Week #48 In Review
This was presented on D List Radio for the week dated December 2, 2006
Just when the seemingly endless closet exiting parade of self righteous right wing Christians had finally come to end, this week proved that celebrity culture still had plenty of horror up its sleeve. There was obviously the multiple opportunities we were granted by Britney Spears to see her hairless vagina that finally removed the last dangling thread of mystery about her heavily marketed body. Then there was the sleep deprived and extra drunk Danny deVito who went on the View and did a mumbling impersonation of George Bush and then talked in detail about having sex with his wife in the White House which of course, calmed everyone who heard it.
The Tom Cruise and Katie Holmes honeymoon continued this week as Tom, Katie and the best man were in the Maldives together and it was reported that Katie was mysteriously unhappy about something. It hard to imagine her as capable of emotional response any more so it did warrant a headline I suppose.
Elton John walked on stage in Brisbane, Australia this week and promptly vomited and Michael Richards, post racist tyraid began the exhaustive apologetic climb back up the hill to re-gain whatever level of respect he had before he called that guy a nigger when he flipped out after being heckled.
But, we’ve heard all this before…it’s seemingly everywhere. It is in every corner of the media and in fact it’s in my EYE right NOW so it is my great pleasure to bring you the stories you probably had no idea about from this, the 48th week of 2006.
Animal fucking is BACK and it’s more disgustingly fascinating than ever before with news that emerged this week that a woman in rural Australia was found naked in a field being fucked by a horse. Obviously the reports didn’t say fuck but they did say she’s going to be tried for bestiality and offensive conduct… We were offended of course, but not nearly as offended as the nameless person who called the police. No doubt after jacking off in the bushes and then being racked with guilt at what kind of monster he or she felt she was.
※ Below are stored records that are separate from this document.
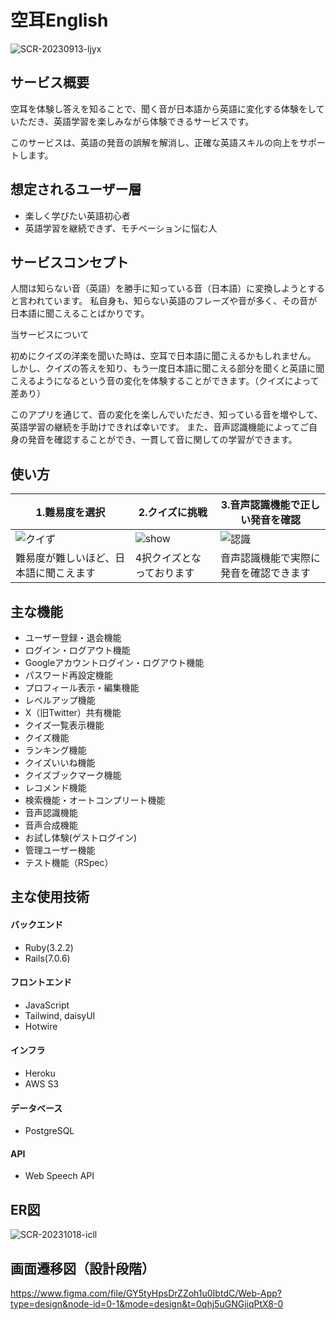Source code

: # 空耳English
![SCR-20230913-ljyx](https://github.com/ryotaroinagaki/Soramix2English/assets/125222112/547a0cdf-f0d2-436c-8485-f6ad67994e68)
## サービス概要
空耳を体験し答えを知ることで、聞く音が日本語から英語に変化する体験をしていただき、英語学習を楽しみながら体験できるサービスです。 

このサービスは、英語の発音の誤解を解消し、正確な英語スキルの向上をサポートします。

## 想定されるユーザー層 
* 楽しく学びたい英語初心者
* 英語学習を継続できず、モチベーションに悩む人

## サービスコンセプト

人間は知らない音（英語）を勝手に知っている音（日本語）に変換しようとすると言われています。
私自身も、知らない英語のフレーズや音が多く、その音が日本語に聞こえることばかりです。

当サービスについて

初めにクイズの洋楽を聞いた時は、空耳で日本語に聞こえるかもしれません。
しかし、クイズの答えを知り、もう一度日本語に聞こえる部分を聞くと英語に聞こえるようになるという音の変化を体験することができます。（クイズによって差あり）

このアプリを通じて、音の変化を楽しんでいただき、知っている音を増やして、英語学習の継続を手助けできれば幸いです。
また、音声認識機能によってご自身の発音を確認することができ、一貫して音に関しての学習ができます。

## 使い方

| 1.難易度を選択  | 2.クイズに挑戦 | 3.音声認識機能で正しい発音を確認 |
| ------------- | ----------- | ----------- |
| ![クイず](https://github.com/ryotaroinagaki/Soramix2English/assets/125222112/921417e1-1630-4161-975f-84fc8a84193a)  | ![show](https://github.com/ryotaroinagaki/Soramix2English/assets/125222112/77893f1f-c22f-4c79-833f-3667e41f6bfb)  | ![認識](https://github.com/ryotaroinagaki/Soramix2English/assets/125222112/f52489d5-0127-4ccf-a9ac-825db692d94f)  |
| 難易度が難しいほど、日本語に聞こえます　| 4択クイズとなっております | 音声認識機能で実際に発音を確認できます |

## 主な機能
* ユーザー登録・退会機能
* ログイン・ログアウト機能
* Googleアカウントログイン・ログアウト機能
* パスワード再設定機能
* プロフィール表示・編集機能
* レベルアップ機能
* X（旧Twitter）共有機能
* クイズ一覧表示機能
* クイズ機能
* ランキング機能
* クイズいいね機能
* クイズブックマーク機能
* レコメンド機能
* 検索機能・オートコンプリート機能
* 音声認識機能
* 音声合成機能
* お試し体験(ゲストログイン)
* 管理ユーザー機能
* テスト機能（RSpec）


## 主な使用技術
#### バックエンド
* Ruby(3.2.2)
* Rails(7.0.6)

#### フロントエンド
* JavaScript
* Tailwind, daisyUI
* Hotwire

#### インフラ
* Heroku
* AWS S3

#### データベース
* PostgreSQL

#### API
* Web Speech API

## ER図
![SCR-20231018-icll](https://github.com/ryotaroinagaki/Soramix2English/assets/125222112/afc7eb8c-a82c-4311-8986-73b593b5d9c9)

## 画面遷移図（設計段階）
https://www.figma.com/file/GY5tyHpsDrZZoh1u0IbtdC/Web-App?type=design&node-id=0-1&mode=design&t=0qhj5uGNGjiqPtX8-0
Speaking of horror that cuts right to the core of humanity and then some, Christian activists in Germany and Austria are working as hard as they can to ban the image of Santa Claus from being exhibited this Christmas because they say that the nation has lost sight of what Christmas is about. Consequently punishing thousands and thousands of children should get them back on track. Because pain is the cleanser when you’re a righteous Christian and you can never be too young to start fixating. Particularly when you’re German.
Santa isn’t necessarily all good either though, at least that’s what some OTHER Germans were shrieking this week in Berlin when they saw a shopfront display that had a model of Santa Claus pointing up to the sky in a manner reminiscent of the Hitler salute. After much bewildering hysteria and irrational misplaced fear was the winner and the Santas were removed from 1200 outlets.
It wasn’t all bad news out of Germany this week though because it was announced this week that German scientists are leading the way in designing a new type of contraception for men which merely involved spraying on a thin layer of latex that could potentially replace the condom. The new spray can condom is meant to hit shelves by 2008.
A South African man got in trouble this week when he sent a note to his employer saying that he couldn’t come to work because he was pregnant and a man in Georgia was arrested this week after he tried to force his wife into the family oven in front of their kids on Thanksgiving Day.
If you’re looking to buy all the gifts from the old Carol “the Twelve Days of Christmas” this year, it was reported this week that you’ll need 3% more than you would have spent last year. For all those gifts the cost works out at $18920. The real stab to the wallet this year comes when you try and arrange the Lords a Leaping, Ladies Dancing and Pipers Piping. Gold Ring prices are down. Still got billions of dollars and only one brain cell? Why not simply go to Hong Kong and pay 20 million bucks for a teacup. That’s what Alice Cheng of Shanghai did this week at an auction of Chinese ceramics. She said she never expected to care about the cup but the found herself interested.
And finally, in a survey this week about what the English think about things (because so many of us asked), it was revealed that 2/3 of the English population believe that Arrabiata is actually an STD rather than a spicy pasta sauce. Still, to their credit, the English have never done well with food so maybe, when you get right down to it Arrabiata sauce in England isn’t too far off from a disease that disrupts happiness.